The PFT begins with a comprehensive study, often including a dynamic or ambient flow and chemistry profile, of a well impacted with any combination of water quality or production issues. A packer feasibility test is recommended if it is deemed suitable for addressing conditions provided in the preliminary studies. Suitable conditions for a PFT typically include identifying a zone contributing a significant portion of a constituent of concern. The packer is set in correlation to the zone of concern, with also consideration of production requirements, other chemical impacts from the packer placement and efficiency of the pump. The packer system is designed by a team of experienced hydrogeologists in conjunction with the affiliated pump company to implement the construction. The construction and implementation of the packer system may be accompanied by various well rehabilitation efforts to maximize production potential and facilitate increased production in zones targeted for improved quality.
Following the successful completion of installing the packer and modification system into the well, various tests are performed to exact data on optimized pumping rates in the modified well to meet a balance of well efficiency, water quality, production potential, and pumping sustainability. This information is recorded over a regimented period to provide valuable insight into permanent modification construction and future well designs.
Successful applications of the packer feasibility test have provided numerous clients with confidence in well modifications. PFT modifications have saved millions of dollars for water purveyors through improvement of well water quality without the necessitation of installation and upkeep of water treatment systems. The following figures display a dual packer system installation diagram, as well as graphs displaying wellhead concentrations of contaminants after a packer installation.

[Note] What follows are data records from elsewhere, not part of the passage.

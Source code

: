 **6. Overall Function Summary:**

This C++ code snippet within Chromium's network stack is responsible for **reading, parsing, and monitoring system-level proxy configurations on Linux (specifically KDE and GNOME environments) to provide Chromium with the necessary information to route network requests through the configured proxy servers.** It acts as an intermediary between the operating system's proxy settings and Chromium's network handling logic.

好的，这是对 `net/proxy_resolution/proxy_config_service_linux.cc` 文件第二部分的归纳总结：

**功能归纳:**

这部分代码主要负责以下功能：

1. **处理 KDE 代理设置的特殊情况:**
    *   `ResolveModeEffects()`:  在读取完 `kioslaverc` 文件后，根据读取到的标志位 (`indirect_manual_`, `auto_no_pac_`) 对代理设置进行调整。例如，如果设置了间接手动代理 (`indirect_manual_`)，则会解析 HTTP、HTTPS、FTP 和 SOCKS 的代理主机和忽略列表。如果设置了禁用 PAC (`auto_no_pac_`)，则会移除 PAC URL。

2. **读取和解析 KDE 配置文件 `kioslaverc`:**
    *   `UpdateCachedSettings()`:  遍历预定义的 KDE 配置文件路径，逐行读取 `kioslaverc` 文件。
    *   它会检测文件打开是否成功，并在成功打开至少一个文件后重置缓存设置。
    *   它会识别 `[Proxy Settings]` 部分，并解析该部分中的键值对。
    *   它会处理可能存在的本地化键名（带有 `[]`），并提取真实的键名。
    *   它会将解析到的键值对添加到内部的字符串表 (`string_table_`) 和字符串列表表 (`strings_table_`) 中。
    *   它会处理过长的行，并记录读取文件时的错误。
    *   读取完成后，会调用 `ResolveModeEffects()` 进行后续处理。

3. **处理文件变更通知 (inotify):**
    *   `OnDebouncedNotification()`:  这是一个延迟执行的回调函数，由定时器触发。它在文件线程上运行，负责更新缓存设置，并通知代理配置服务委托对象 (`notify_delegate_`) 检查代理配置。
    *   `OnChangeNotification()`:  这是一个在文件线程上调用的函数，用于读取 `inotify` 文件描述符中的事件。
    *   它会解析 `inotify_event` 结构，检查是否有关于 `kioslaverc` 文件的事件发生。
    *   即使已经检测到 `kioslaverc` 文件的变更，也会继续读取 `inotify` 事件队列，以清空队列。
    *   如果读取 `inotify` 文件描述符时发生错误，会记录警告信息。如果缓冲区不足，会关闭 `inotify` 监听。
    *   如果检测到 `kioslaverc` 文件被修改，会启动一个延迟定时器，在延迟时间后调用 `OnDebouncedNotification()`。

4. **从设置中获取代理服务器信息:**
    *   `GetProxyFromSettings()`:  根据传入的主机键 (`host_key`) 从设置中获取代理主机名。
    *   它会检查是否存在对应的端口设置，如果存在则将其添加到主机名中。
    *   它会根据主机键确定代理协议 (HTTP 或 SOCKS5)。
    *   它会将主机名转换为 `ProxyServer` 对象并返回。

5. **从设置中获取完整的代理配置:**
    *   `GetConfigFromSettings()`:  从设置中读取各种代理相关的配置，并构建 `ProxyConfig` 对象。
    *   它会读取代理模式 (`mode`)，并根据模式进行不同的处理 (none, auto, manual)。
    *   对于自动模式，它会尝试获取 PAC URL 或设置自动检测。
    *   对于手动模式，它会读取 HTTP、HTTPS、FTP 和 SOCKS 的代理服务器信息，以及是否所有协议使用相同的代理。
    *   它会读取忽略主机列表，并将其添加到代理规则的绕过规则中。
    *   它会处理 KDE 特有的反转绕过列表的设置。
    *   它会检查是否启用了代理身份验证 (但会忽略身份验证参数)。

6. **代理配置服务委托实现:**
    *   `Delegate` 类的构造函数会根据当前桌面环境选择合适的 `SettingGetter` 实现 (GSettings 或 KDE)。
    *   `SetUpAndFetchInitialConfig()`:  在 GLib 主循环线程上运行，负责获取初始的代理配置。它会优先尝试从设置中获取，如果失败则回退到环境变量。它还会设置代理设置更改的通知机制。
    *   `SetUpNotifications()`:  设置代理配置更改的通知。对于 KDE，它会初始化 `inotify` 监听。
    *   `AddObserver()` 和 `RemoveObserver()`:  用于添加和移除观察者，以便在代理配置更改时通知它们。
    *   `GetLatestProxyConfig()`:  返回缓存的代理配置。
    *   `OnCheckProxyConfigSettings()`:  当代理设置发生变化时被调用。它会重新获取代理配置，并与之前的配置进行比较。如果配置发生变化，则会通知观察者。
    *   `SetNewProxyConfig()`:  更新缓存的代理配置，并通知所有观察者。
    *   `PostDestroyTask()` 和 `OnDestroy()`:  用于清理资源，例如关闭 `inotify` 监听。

Figure 1: Dual packer system to reduce wellhead hydrogen sulfide from zonal hot zones. The dual packer system was used to provide the client with multiple options to balance production and wellhead chemistry needs.
Figure 2: Arsenic, manganese and iron concentrations are tracked within the first few weeks of operating the well after the installation of a packer. The well was put back online after only a few months and now supplies its community with clean water.